No duty of care where customer clears payment

Authorised Push Payment (APP) fraud happens when victims are deceived into making immediate payments to bank accounts managed by fraudsters pretending to be legitimate payees, write Paul Convery and Ronan Shaughnessy of William Fry.

APP fraud involves various tactics – including impersonation scams, where fraudsters pose as legitimate entities such as banks or service providers.

This type of fraud frequently occurs with the victim's consent, as they are unaware that the transaction is fraudulent.

Sensitive details

It can also lead to the loss of sensitive banking details, such as account numbers or PINs. The real-time nature of these transactions leaves little room for detection or reversal, making APP fraud particularly effective and damaging.

A case in Britain’s Supreme Court, Philipp v Barclays Barclays [2023], centred on whether Barclays owed a duty of care, known as the 'Quincecare' duty, to prevent APP fraud.

Fiona Philipp was a victim of APP fraud, losing £700,000 after being convinced by fraudsters to transfer money to accounts in the UAE.

She claimed that Barclays should have recognised the fraud and intervened, invoking the Quincecare duty, which traditionally requires banks to refrain from executing payment instructions if they suspect fraud by an agent of the customer.

Initially, the High Court of England and Wales ruled in favour of Barclays, stating that the Quincecare duty did not apply to APP fraud.

However, the Court of Appeal overturned this decision, expanding the Quincecare duty to include situations where the customer authorised the payment under fraudulent inducement.

The Supreme Court unanimously overturned the Court of Appeal's decision, ruling that the Quincecare duty does not extend to APP fraud where the customer personally authorises the payment.

‘Wisdom or risks’

It emphasised that a bank's primary duty was to execute the customer's instructions promptly and accurately, without questioning the wisdom or risks of the customer's decisions, unless there was an express contractual term to the contrary.

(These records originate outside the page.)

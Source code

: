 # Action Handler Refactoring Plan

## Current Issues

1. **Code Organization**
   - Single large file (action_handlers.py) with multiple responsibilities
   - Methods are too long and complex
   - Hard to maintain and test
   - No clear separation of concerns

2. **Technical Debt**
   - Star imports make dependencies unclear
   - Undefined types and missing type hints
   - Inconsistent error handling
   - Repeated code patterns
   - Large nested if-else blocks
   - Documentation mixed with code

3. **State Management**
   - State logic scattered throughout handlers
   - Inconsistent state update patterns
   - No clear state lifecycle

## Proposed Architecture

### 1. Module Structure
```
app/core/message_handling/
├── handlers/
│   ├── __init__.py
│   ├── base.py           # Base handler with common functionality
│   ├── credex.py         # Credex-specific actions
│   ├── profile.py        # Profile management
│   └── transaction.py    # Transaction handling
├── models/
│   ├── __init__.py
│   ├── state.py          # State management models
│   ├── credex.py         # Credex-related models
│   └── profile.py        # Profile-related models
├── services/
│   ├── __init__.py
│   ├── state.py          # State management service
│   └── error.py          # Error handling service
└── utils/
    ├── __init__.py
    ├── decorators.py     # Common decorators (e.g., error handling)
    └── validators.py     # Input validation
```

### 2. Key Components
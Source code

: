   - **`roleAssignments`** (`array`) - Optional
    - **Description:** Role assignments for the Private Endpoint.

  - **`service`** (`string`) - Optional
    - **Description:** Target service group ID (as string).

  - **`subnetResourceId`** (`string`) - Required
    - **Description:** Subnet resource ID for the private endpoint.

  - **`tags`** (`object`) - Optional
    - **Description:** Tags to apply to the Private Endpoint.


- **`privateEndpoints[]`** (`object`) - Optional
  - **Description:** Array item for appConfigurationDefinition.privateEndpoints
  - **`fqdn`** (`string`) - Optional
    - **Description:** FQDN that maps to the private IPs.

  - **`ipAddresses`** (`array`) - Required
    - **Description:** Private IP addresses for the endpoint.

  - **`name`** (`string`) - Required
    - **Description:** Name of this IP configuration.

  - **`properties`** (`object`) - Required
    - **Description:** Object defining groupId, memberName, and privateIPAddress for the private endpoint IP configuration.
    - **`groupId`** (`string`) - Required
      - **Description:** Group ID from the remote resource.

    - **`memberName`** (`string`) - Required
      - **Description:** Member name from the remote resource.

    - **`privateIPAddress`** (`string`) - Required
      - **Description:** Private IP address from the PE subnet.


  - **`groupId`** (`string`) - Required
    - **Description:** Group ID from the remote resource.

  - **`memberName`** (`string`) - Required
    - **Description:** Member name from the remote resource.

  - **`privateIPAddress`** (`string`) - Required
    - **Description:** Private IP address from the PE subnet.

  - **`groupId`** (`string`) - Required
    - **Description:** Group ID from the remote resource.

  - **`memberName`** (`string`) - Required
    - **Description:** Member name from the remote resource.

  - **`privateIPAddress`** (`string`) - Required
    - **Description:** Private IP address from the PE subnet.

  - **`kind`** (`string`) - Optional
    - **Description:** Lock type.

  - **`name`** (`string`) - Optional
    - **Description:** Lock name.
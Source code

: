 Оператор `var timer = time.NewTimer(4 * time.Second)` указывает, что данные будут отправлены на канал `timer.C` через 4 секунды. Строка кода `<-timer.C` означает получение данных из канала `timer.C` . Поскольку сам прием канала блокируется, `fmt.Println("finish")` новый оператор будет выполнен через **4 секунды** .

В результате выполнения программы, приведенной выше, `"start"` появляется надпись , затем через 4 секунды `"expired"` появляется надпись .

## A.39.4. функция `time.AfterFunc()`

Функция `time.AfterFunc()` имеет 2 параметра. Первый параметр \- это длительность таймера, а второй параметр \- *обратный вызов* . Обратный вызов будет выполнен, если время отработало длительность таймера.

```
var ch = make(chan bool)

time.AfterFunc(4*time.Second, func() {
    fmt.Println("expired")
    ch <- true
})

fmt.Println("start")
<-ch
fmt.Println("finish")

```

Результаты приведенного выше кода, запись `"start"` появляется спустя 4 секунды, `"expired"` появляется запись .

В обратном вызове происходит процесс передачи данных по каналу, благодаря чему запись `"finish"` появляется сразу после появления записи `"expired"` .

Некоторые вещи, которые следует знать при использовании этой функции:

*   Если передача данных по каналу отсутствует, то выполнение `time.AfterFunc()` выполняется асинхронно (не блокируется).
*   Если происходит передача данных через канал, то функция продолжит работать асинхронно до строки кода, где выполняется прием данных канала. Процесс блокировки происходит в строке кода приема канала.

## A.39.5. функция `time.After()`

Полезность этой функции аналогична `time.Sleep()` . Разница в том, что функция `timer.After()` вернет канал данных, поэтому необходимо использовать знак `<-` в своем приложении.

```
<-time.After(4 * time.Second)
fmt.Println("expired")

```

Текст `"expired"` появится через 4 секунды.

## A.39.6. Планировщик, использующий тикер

Following this decision, banks in Britain are not legally required to intervene when they suspect a customer is an APP fraud victim.

The duty to act on a customer's instructions is strict and does not include assessing the validity of those instructions unless they come from an agent suspected of fraud.

The British Supreme Court highlighted that it was up to parliament and regulators to determine the extent of banks' responsibilities in APP fraud cases.

The Quincecare duty, therefore, remains applicable in Britain only in situations involving an agent acting fraudulently on behalf of a customer, but does not extend to cases where the customer is directly deceived into authorising a payment.

Recent cases

In Larsson v Revolut [2024] EWHC 1287 (Ch), Larsson was defrauded into transferring funds to fraudulent accounts, believing he was purchasing shares in a non-existent entity.

Larsson claimed that Revolut breached its contractual and tortious duties by failing to detect and prevent the fraud. He also alleged unjust enrichment and dishonest assistance in a breach of trust.

The High Court of England and Wales struck out the claims in contract and tort, finding that Revolut did not owe a duty of care to Larsson.

However, it allowed the dishonest assistance claim to proceed, subject to Larsson amending his pleadings to clarify the existence and breach of trust and Revolut's role in assisting that breach.

In Terna Energy Trading DOO v Revolut Ltd [2024] EWHC 1419 (Comm), Terna Energy Trading fell victim to an APP fraud, resulting in a transfer of €700,000 to Zdena Fashions Ltd, which held an account with Revolut.

Fraudsters quickly dissipated the funds. Terna did not claim against its bank or Zdena but instead brought a claim of unjust enrichment against Revolut.

Revolut argued that it had not been enriched because a liability to Zdena offset any funds it received.

However, the England-and-Wales High Court held that the transfer enriched Revolut and that the position of an Electronic Money Institution (EMI) like Revolut is similar to that of a bank in this context.

The court also rejected Revolut's argument that any enrichment was not at Terna's expense. Revolut has been granted permission to appeal.

The Larsson and Terna Energy cases involved claims against Revolut for failing to prevent APP fraud, with the courts examining Revolut's responsibilities and potential liabilities as an EMI. These cases highlight the ongoing legal scrutiny of EMIs' roles in safeguarding against fraudulent transactions.

Current landscape in Ireland

Figures provided by the Banking and Payment Federation of Ireland (BPFI) show that in 2023, the industry value of APP fraud was €18.1 million.

In response to the growing trend of APP fraud and to assess its effects on consumers and businesses, the Joint Committee on Finance, Public Expenditure and Reform published a Report on Authorised Push Payment Fraud in October 2024.

The report acknowledges that no single measure can effectively prevent APP, but it sets out recommendations towards measures that would allow for a centrally coordinated, comprehensive approach.

The evolving landscape of APP fraud presents significant challenges for both financial institutions and consumers.

The recent British Supreme Court and High Court cases underscore the complexities surrounding the legal responsibilities of banks and EMIs in preventing and addressing APP fraud.

They may provide insight into how the Irish courts would approach similar claims.